┌─ RECORDS FOR THIS TASK
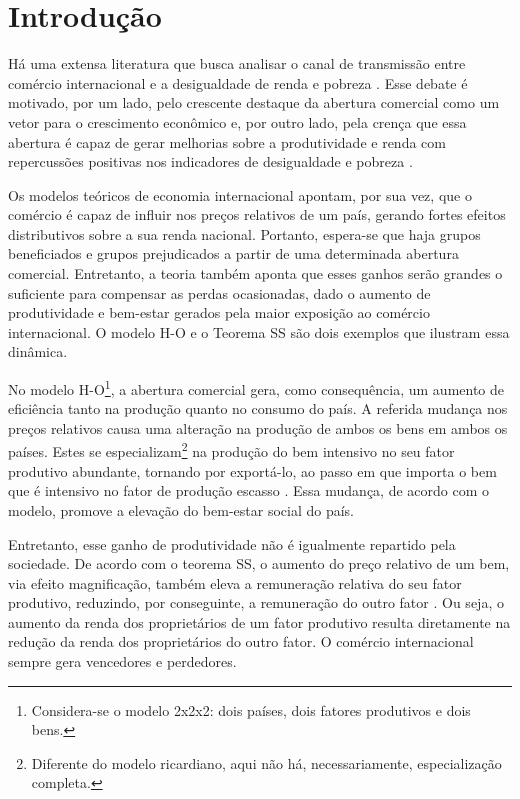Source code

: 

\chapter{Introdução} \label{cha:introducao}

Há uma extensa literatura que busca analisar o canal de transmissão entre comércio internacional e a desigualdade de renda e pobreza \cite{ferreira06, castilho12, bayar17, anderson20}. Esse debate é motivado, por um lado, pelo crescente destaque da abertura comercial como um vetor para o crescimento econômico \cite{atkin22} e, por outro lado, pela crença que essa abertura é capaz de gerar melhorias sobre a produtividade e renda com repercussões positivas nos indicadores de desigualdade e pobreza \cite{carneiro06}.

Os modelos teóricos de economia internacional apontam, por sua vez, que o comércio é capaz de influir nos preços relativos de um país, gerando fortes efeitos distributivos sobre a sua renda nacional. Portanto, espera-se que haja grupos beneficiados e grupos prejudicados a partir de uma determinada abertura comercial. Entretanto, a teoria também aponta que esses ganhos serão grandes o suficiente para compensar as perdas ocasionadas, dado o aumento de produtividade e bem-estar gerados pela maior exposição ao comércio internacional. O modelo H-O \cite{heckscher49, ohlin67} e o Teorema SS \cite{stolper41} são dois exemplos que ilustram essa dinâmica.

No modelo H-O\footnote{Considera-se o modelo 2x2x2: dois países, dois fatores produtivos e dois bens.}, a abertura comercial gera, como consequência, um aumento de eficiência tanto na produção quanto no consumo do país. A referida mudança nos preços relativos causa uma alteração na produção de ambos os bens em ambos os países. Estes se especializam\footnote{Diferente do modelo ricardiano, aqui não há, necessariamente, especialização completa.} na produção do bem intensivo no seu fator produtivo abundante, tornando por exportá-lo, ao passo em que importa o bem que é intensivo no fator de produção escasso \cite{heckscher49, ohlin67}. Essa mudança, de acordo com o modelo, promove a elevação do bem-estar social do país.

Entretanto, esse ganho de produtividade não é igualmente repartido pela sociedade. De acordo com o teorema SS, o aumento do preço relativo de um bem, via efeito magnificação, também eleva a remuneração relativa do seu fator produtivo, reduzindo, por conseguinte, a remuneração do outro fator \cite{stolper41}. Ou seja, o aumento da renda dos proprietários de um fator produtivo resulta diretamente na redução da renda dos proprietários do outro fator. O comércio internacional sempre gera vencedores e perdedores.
└─
> **WHAT TO WORK ON**:
Print the lines above from the one with "Os modelos teóricos" through the one with "social do país.", both included, exactly as written and nothing more.

> **COMPLETED TASK**:
Os modelos teóricos de economia internacional apontam, por sua vez, que o comércio é capaz de influir nos preços relativos de um país, gerando fortes efeitos distributivos sobre a sua renda nacional. Portanto, espera-se que haja grupos beneficiados e grupos prejudicados a partir de uma determinada abertura comercial. Entretanto, a teoria também aponta que esses ganhos serão grandes o suficiente para compensar as perdas ocasionadas, dado o aumento de produtividade e bem-estar gerados pela maior exposição ao comércio internacional. O modelo H-O \cite{heckscher49, ohlin67} e o Teorema SS \cite{stolper41} são dois exemplos que ilustram essa dinâmica.

No modelo H-O\footnote{Considera-se o modelo 2x2x2: dois países, dois fatores produtivos e dois bens.}, a abertura comercial gera, como consequência, um aumento de eficiência tanto na produção quanto no consumo do país. A referida mudança nos preços relativos causa uma alteração na produção de ambos os bens em ambos os países. Estes se especializam\footnote{Diferente do modelo ricardiano, aqui não há, necessariamente, especialização completa.} na produção do bem intensivo no seu fator produtivo abundante, tornando por exportá-lo, ao passo em que importa o bem que é intensivo no fator de produção escasso \cite{heckscher49, ohlin67}. Essa mudança, de acordo com o modelo, promove a elevação do bem-estar social do país.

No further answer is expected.